# [TASK BRIEF]
Retype the records below exactly as they stand, but with no images.

# [Saved data entries]
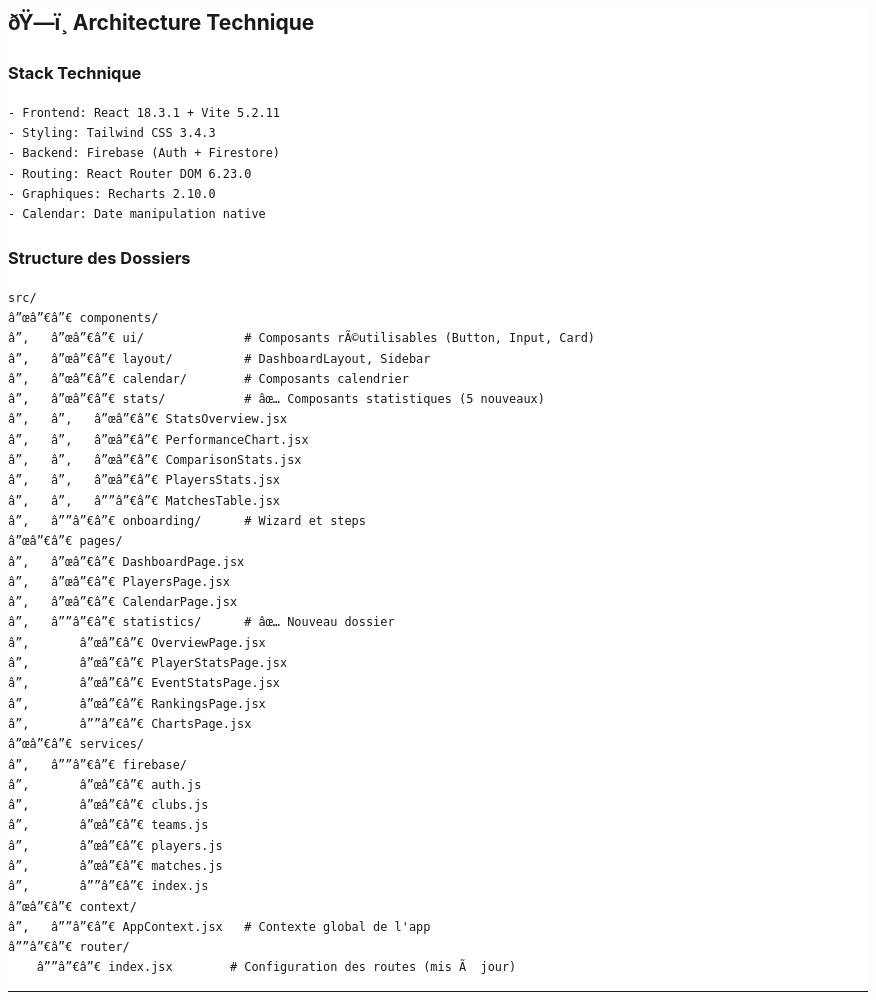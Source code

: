 
## ðŸ—ï¸ Architecture Technique

### Stack Technique
```
- Frontend: React 18.3.1 + Vite 5.2.11
- Styling: Tailwind CSS 3.4.3
- Backend: Firebase (Auth + Firestore)
- Routing: React Router DOM 6.23.0
- Graphiques: Recharts 2.10.0
- Calendar: Date manipulation native
```

### Structure des Dossiers
```
src/
â”œâ”€â”€ components/
â”‚   â”œâ”€â”€ ui/              # Composants rÃ©utilisables (Button, Input, Card)
â”‚   â”œâ”€â”€ layout/          # DashboardLayout, Sidebar
â”‚   â”œâ”€â”€ calendar/        # Composants calendrier
â”‚   â”œâ”€â”€ stats/           # âœ… Composants statistiques (5 nouveaux)
â”‚   â”‚   â”œâ”€â”€ StatsOverview.jsx
â”‚   â”‚   â”œâ”€â”€ PerformanceChart.jsx
â”‚   â”‚   â”œâ”€â”€ ComparisonStats.jsx
â”‚   â”‚   â”œâ”€â”€ PlayersStats.jsx
â”‚   â”‚   â””â”€â”€ MatchesTable.jsx
â”‚   â””â”€â”€ onboarding/      # Wizard et steps
â”œâ”€â”€ pages/
â”‚   â”œâ”€â”€ DashboardPage.jsx
â”‚   â”œâ”€â”€ PlayersPage.jsx
â”‚   â”œâ”€â”€ CalendarPage.jsx
â”‚   â””â”€â”€ statistics/      # âœ… Nouveau dossier
â”‚       â”œâ”€â”€ OverviewPage.jsx
â”‚       â”œâ”€â”€ PlayerStatsPage.jsx
â”‚       â”œâ”€â”€ EventStatsPage.jsx
â”‚       â”œâ”€â”€ RankingsPage.jsx
â”‚       â””â”€â”€ ChartsPage.jsx
â”œâ”€â”€ services/
â”‚   â””â”€â”€ firebase/
â”‚       â”œâ”€â”€ auth.js
â”‚       â”œâ”€â”€ clubs.js
â”‚       â”œâ”€â”€ teams.js
â”‚       â”œâ”€â”€ players.js
â”‚       â”œâ”€â”€ matches.js
â”‚       â””â”€â”€ index.js
â”œâ”€â”€ context/
â”‚   â””â”€â”€ AppContext.jsx   # Contexte global de l'app
â””â”€â”€ router/
    â””â”€â”€ index.jsx        # Configuration des routes (mis Ã  jour)
```

---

# [SOLUTION BELOW]
Source code

: 
## ðŸ—ï¸ Architecture Technique

### Stack Technique
```
- Frontend: React 18.3.1 + Vite 5.2.11
- Styling: Tailwind CSS 3.4.3
- Backend: Firebase (Auth + Firestore)
- Routing: React Router DOM 6.23.0
- Graphiques: Recharts 2.10.0
- Calendar: Date manipulation native
```

### Structure des Dossiers
```
src/
â”œâ”€â”€ components/
â”‚   â”œâ”€â”€ ui/              # Composants rÃ©utilisables (Button, Input, Card)
â”‚   â”œâ”€â”€ layout/          # DashboardLayout, Sidebar
â”‚   â”œâ”€â”€ calendar/        # Composants calendrier
â”‚   â”œâ”€â”€ stats/           # âœ… Composants statistiques (5 nouveaux)
â”‚   â”‚   â”œâ”€â”€ StatsOverview.jsx
â”‚   â”‚   â”œâ”€â”€ PerformanceChart.jsx
â”‚   â”‚   â”œâ”€â”€ ComparisonStats.jsx
â”‚   â”‚   â”œâ”€â”€ PlayersStats.jsx
â”‚   â”‚   â””â”€â”€ MatchesTable.jsx
â”‚   â””â”€â”€ onboarding/      # Wizard et steps
â”œâ”€â”€ pages/
â”‚   â”œâ”€â”€ DashboardPage.jsx
â”‚   â”œâ”€â”€ PlayersPage.jsx
â”‚   â”œâ”€â”€ CalendarPage.jsx
â”‚   â””â”€â”€ statistics/      # âœ… Nouveau dossier
â”‚       â”œâ”€â”€ OverviewPage.jsx
â”‚       â”œâ”€â”€ PlayerStatsPage.jsx
â”‚       â”œâ”€â”€ EventStatsPage.jsx
â”‚       â”œâ”€â”€ RankingsPage.jsx
â”‚       â””â”€â”€ ChartsPage.jsx
â”œâ”€â”€ services/
â”‚   â””â”€â”€ firebase/
â”‚       â”œâ”€â”€ auth.js
â”‚       â”œâ”€â”€ clubs.js
â”‚       â”œâ”€â”€ teams.js
â”‚       â”œâ”€â”€ players.js
â”‚       â”œâ”€â”€ matches.js
â”‚       â””â”€â”€ index.js
â”œâ”€â”€ context/
â”‚   â””â”€â”€ AppContext.jsx   # Contexte global de l'app
â””â”€â”€ router/
    â””â”€â”€ index.jsx        # Configuration des routes (mis Ã  jour)
```

---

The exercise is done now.